Wednesday, September 3, 2008

All This for a Bottle of Shampoo

I didn't buy shampoo the last time I was close to Beauty Farm*, a store where the brand I use is less expensive than anywhere else. I just couldn't face it. I didn't want to be pursued all over the store by the manager (a man) or by the latest sales assistant. (They have all been women--young, old, over the top, mousey, you name it. They are never there very long. I've never encountered the same one twice.)
I also didn't want to have to hear and feel compelled to respond to the litany.
"Do you have a Beauty Farm card?"
"Yes."
"May I see it?"
"No."
"If you left it at home, I can put in your phone number and find it."
"That's all right."
"You know, after you spend $100, you get ten percent off your next purchase."
"That's all right."
"Ten percent is meaningful these days."
"I really just want to buy the shampoo and go next door to do my grocery shopping."
What I really, really want is to go into a store, select an item I desire (and, if I'm having trouble, beckon to knowledgeable sales help), pay for it, and leave.
I do not want to enter into a "relationship" even for a discount with someone I'll never see again (especially in this or any store where employment longevity seems to be about a minute and a half, hardly time to become knowledgeable in the first place.)
I do not want to waste so much time that any monetary savings are eaten up in the process.
I do not want to give my name, address, phone number, or any other information about myself. As far as I'm concerned, when they have my money--via cash, check or credit card--that's all they need to know.
In fact, the prevalence of collecting data about me in the guise of 'discount' or 'membership' cards is getting seriously aggravating, and I wonder, actually, if it is not an imposition thinking people ought not to tolerate.
I did succumb, I admit it, the first time I entered the Beauty Farm and the manager prevailed upon me to register for their card. I didn't care about the ten percent off on my first purchase after spending that first hundred. I just wanted him to be quiet and take my money so I could--you guessed it--go next door and buy groceries.
The store next door is Trader Joe's. Good value, and they collect NO information about you, no matter how you pay. They even accept checks. Granted, they will put the check through a handy machine to see if the customer is in the habit of writing rubber ones. But that's simply prudent, and I doubt that they store the information on the check themselves.

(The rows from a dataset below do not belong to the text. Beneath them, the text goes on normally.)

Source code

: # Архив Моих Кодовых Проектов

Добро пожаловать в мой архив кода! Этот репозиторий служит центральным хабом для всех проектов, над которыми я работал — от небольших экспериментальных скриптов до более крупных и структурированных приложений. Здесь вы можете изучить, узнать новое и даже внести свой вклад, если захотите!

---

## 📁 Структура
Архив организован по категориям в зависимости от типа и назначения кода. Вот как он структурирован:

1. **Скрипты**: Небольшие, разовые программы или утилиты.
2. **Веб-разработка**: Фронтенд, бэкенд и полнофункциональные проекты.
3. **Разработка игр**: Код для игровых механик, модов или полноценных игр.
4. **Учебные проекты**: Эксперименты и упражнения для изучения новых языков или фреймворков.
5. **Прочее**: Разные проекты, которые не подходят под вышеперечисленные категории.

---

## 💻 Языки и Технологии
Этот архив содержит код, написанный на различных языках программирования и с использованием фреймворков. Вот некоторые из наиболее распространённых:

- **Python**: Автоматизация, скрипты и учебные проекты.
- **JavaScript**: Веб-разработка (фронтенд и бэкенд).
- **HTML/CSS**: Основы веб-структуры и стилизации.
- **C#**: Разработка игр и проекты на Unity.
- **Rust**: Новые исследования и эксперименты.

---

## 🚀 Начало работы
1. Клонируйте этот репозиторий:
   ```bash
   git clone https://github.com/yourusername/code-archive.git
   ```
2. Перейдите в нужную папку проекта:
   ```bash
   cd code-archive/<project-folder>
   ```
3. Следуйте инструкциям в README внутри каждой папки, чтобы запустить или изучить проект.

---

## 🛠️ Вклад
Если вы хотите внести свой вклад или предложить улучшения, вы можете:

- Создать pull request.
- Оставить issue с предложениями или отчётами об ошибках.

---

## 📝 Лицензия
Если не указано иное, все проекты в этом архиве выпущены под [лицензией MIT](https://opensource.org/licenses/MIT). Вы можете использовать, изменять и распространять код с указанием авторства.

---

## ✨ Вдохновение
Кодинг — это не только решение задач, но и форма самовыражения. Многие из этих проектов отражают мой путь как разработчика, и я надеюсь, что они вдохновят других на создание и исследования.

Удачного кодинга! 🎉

It resides, if it is retained, at some processing company's computer somewhere in cyberspace, or maybe California since those two terms are, in some universes, interchangeable.
However, here's the point: At a time when it was possible for merchants to actually get to know their customers, there was some point to it. The merchant could then assess the sorts of items a customer or group of customers preferred, and stock those. There was no discount attached to it all; the customer kept returning because he or she found the products of good value, and the help knowledgeable and professional. Some sort of relationship might develop over time, but it was one based on mutual benefit. It might well have included passing the time of day--asking about the children or whatever--between a customer and merchant who had been doing business together for a long time. But it wouldn't have been a sense of faux-community based on offering the customer a discount in return for loyalty...loyalty which would, moreover, be transferred to the next similar emporium offering similar products at perhaps a slightly larger discount.
There is no honor among thieves. So, if a merchant steals your loyalty by useless blandishments (offering ten percent on a hundred dollar purchase, spread over time, certainly strikes me as useless since you might move away or change preferences in products before you reached the magic number), then he should expect no better from you, or from his competitors.
I miss Mrs. Krause. I even miss Gretchen, her humongous Alsatian that would leap over her grocery counter if you said the wrong word auf Deutsch. I had no clue about anything else in her life, except she opened the store for two hours on Sunday afternoon, just long enough for my grandmother to pop in and buy a couple of my very favorite little cups of custard. No discount was needed, no card, and no false "relationship." Mrs. Krause made custard and sold it. I liked custard. My grandmother thought it a fine treat and gladly bought it, for the price at which it was offered, until Mrs. Krause retired and the world turned into so many facsimilies of Beauty Farm.

* Store name changed to protect me from lawsuits in a litigious society.